§ What you will do: Retype the records in full, and please keep the pictures out of the copy.

Collected data entries:
___

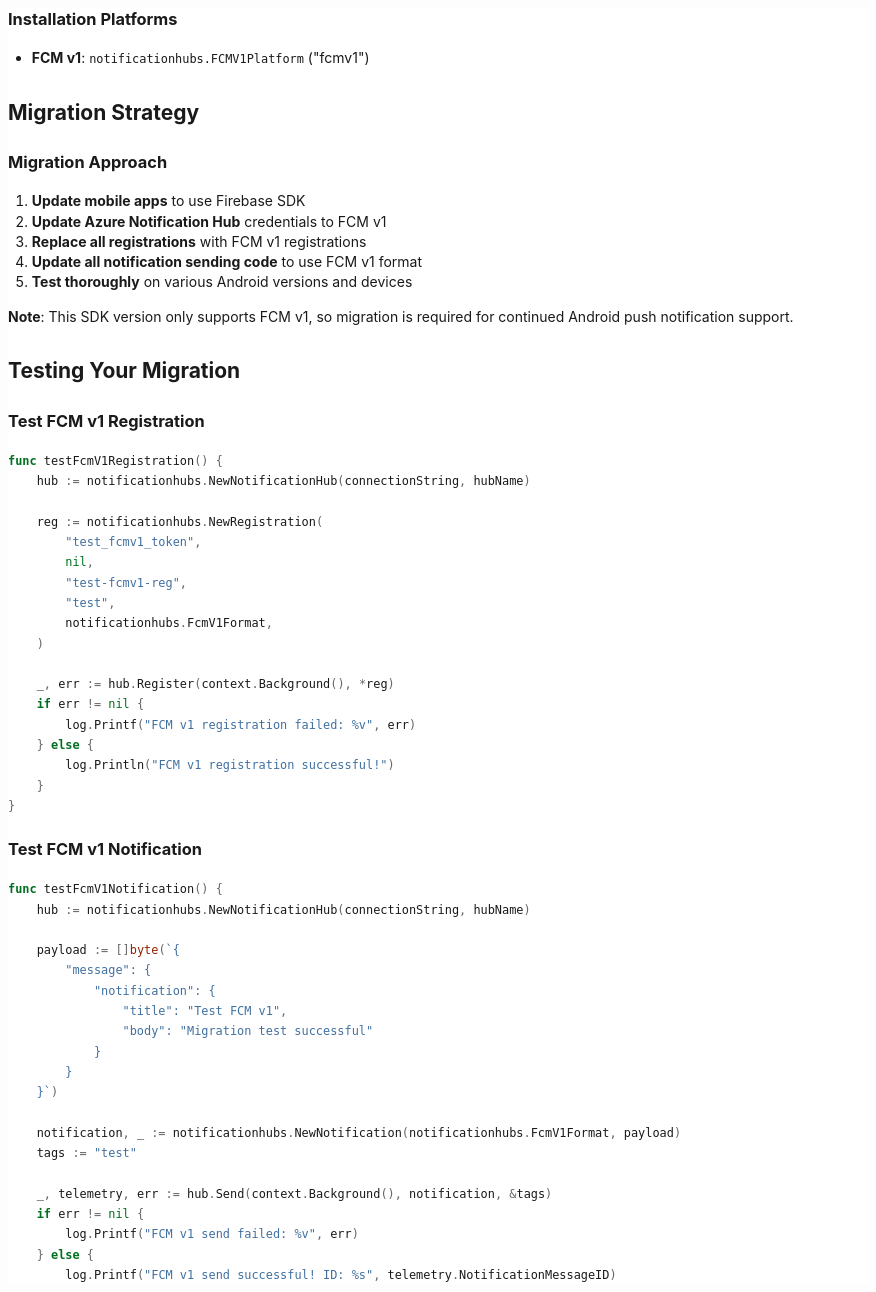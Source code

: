 ### Installation Platforms
- **FCM v1**: `notificationhubs.FCMV1Platform` ("fcmv1")

## Migration Strategy

### Migration Approach

1. **Update mobile apps** to use Firebase SDK
2. **Update Azure Notification Hub** credentials to FCM v1
3. **Replace all registrations** with FCM v1 registrations
4. **Update all notification sending code** to use FCM v1 format
5. **Test thoroughly** on various Android versions and devices

**Note**: This SDK version only supports FCM v1, so migration is required for continued Android push notification support.

## Testing Your Migration

### Test FCM v1 Registration
```go
func testFcmV1Registration() {
    hub := notificationhubs.NewNotificationHub(connectionString, hubName)
    
    reg := notificationhubs.NewRegistration(
        "test_fcmv1_token",
        nil,
        "test-fcmv1-reg",
        "test",
        notificationhubs.FcmV1Format,
    )
    
    _, err := hub.Register(context.Background(), *reg)
    if err != nil {
        log.Printf("FCM v1 registration failed: %v", err)
    } else {
        log.Println("FCM v1 registration successful!")
    }
}
```

### Test FCM v1 Notification
```go
func testFcmV1Notification() {
    hub := notificationhubs.NewNotificationHub(connectionString, hubName)
    
    payload := []byte(`{
        "message": {
            "notification": {
                "title": "Test FCM v1",
                "body": "Migration test successful"
            }
        }
    }`)
    
    notification, _ := notificationhubs.NewNotification(notificationhubs.FcmV1Format, payload)
    tags := "test"
    
    _, telemetry, err := hub.Send(context.Background(), notification, &tags)
    if err != nil {
        log.Printf("FCM v1 send failed: %v", err)
    } else {
        log.Printf("FCM v1 send successful! ID: %s", telemetry.NotificationMessageID)
```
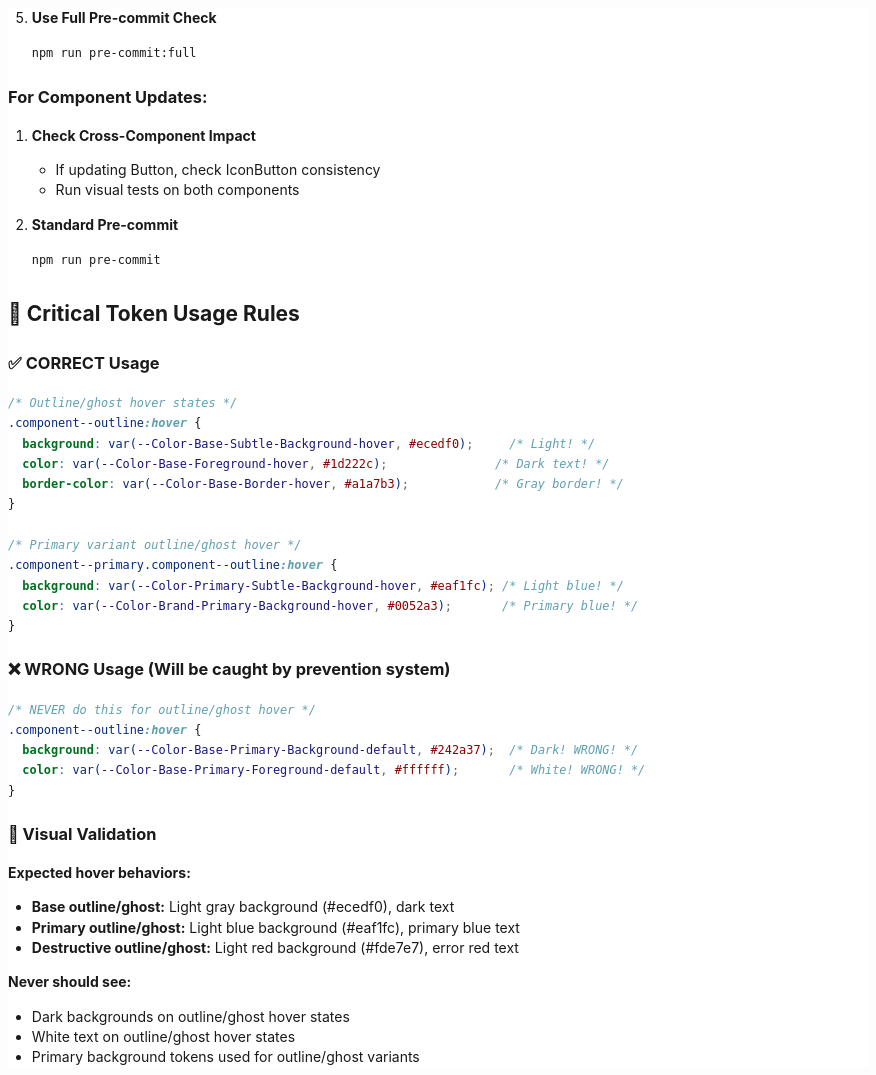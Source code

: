 5. **Use Full Pre-commit Check**
   ```bash
   npm run pre-commit:full
   ```

### **For Component Updates:**

1. **Check Cross-Component Impact**
   - If updating Button, check IconButton consistency
   - Run visual tests on both components

2. **Standard Pre-commit**
   ```bash
   npm run pre-commit
   ```

## 🚨 Critical Token Usage Rules

### **✅ CORRECT Usage**

```css
/* Outline/ghost hover states */
.component--outline:hover {
  background: var(--Color-Base-Subtle-Background-hover, #ecedf0);     /* Light! */
  color: var(--Color-Base-Foreground-hover, #1d222c);               /* Dark text! */
  border-color: var(--Color-Base-Border-hover, #a1a7b3);            /* Gray border! */
}

/* Primary variant outline/ghost hover */
.component--primary.component--outline:hover {
  background: var(--Color-Primary-Subtle-Background-hover, #eaf1fc); /* Light blue! */
  color: var(--Color-Brand-Primary-Background-hover, #0052a3);       /* Primary blue! */
}
```

### **❌ WRONG Usage (Will be caught by prevention system)**

```css
/* NEVER do this for outline/ghost hover */
.component--outline:hover {
  background: var(--Color-Base-Primary-Background-default, #242a37);  /* Dark! WRONG! */
  color: var(--Color-Base-Primary-Foreground-default, #ffffff);       /* White! WRONG! */
}
```

### **🎯 Visual Validation**

**Expected hover behaviors:**
- **Base outline/ghost:** Light gray background (#ecedf0), dark text
- **Primary outline/ghost:** Light blue background (#eaf1fc), primary blue text  
- **Destructive outline/ghost:** Light red background (#fde7e7), error red text

**Never should see:**
- Dark backgrounds on outline/ghost hover states
- White text on outline/ghost hover states
- Primary background tokens used for outline/ghost variants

___

§ Answer space:
Source code

: ### Installation Platforms
- **FCM v1**: `notificationhubs.FCMV1Platform` ("fcmv1")

## Migration Strategy

### Migration Approach

1. **Update mobile apps** to use Firebase SDK
2. **Update Azure Notification Hub** credentials to FCM v1
3. **Replace all registrations** with FCM v1 registrations
4. **Update all notification sending code** to use FCM v1 format
5. **Test thoroughly** on various Android versions and devices

**Note**: This SDK version only supports FCM v1, so migration is required for continued Android push notification support.

## Testing Your Migration

### Test FCM v1 Registration
```go
func testFcmV1Registration() {
    hub := notificationhubs.NewNotificationHub(connectionString, hubName)
    
    reg := notificationhubs.NewRegistration(
        "test_fcmv1_token",
        nil,
        "test-fcmv1-reg",
        "test",
        notificationhubs.FcmV1Format,
    )
    
    _, err := hub.Register(context.Background(), *reg)
    if err != nil {
        log.Printf("FCM v1 registration failed: %v", err)
    } else {
        log.Println("FCM v1 registration successful!")
    }
}
```

### Test FCM v1 Notification
```go
func testFcmV1Notification() {
    hub := notificationhubs.NewNotificationHub(connectionString, hubName)
    
    payload := []byte(`{
        "message": {
            "notification": {
                "title": "Test FCM v1",
                "body": "Migration test successful"
            }
        }
    }`)
    
    notification, _ := notificationhubs.NewNotification(notificationhubs.FcmV1Format, payload)
    tags := "test"
    
    _, telemetry, err := hub.Send(context.Background(), notification, &tags)
    if err != nil {
        log.Printf("FCM v1 send failed: %v", err)
    } else {
        log.Printf("FCM v1 send successful! ID: %s", telemetry.NotificationMessageID)
```
Source code

: 5. **Use Full Pre-commit Check**
   ```bash
   npm run pre-commit:full
   ```

### **For Component Updates:**

1. **Check Cross-Component Impact**
   - If updating Button, check IconButton consistency
   - Run visual tests on both components

2. **Standard Pre-commit**
   ```bash
   npm run pre-commit
   ```

## 🚨 Critical Token Usage Rules

### **✅ CORRECT Usage**

```css
/* Outline/ghost hover states */
.component--outline:hover {
  background: var(--Color-Base-Subtle-Background-hover, #ecedf0);     /* Light! */
  color: var(--Color-Base-Foreground-hover, #1d222c);               /* Dark text! */
  border-color: var(--Color-Base-Border-hover, #a1a7b3);            /* Gray border! */
}

/* Primary variant outline/ghost hover */
.component--primary.component--outline:hover {
  background: var(--Color-Primary-Subtle-Background-hover, #eaf1fc); /* Light blue! */
  color: var(--Color-Brand-Primary-Background-hover, #0052a3);       /* Primary blue! */
}
```

### **❌ WRONG Usage (Will be caught by prevention system)**

```css
/* NEVER do this for outline/ghost hover */
.component--outline:hover {
  background: var(--Color-Base-Primary-Background-default, #242a37);  /* Dark! WRONG! */
  color: var(--Color-Base-Primary-Foreground-default, #ffffff);       /* White! WRONG! */
}
```

### **🎯 Visual Validation**

**Expected hover behaviors:**
- **Base outline/ghost:** Light gray background (#ecedf0), dark text
- **Primary outline/ghost:** Light blue background (#eaf1fc), primary blue text  
- **Destructive outline/ghost:** Light red background (#fde7e7), error red text

**Never should see:**
- Dark backgrounds on outline/ghost hover states
- White text on outline/ghost hover states
- Primary background tokens used for outline/ghost variants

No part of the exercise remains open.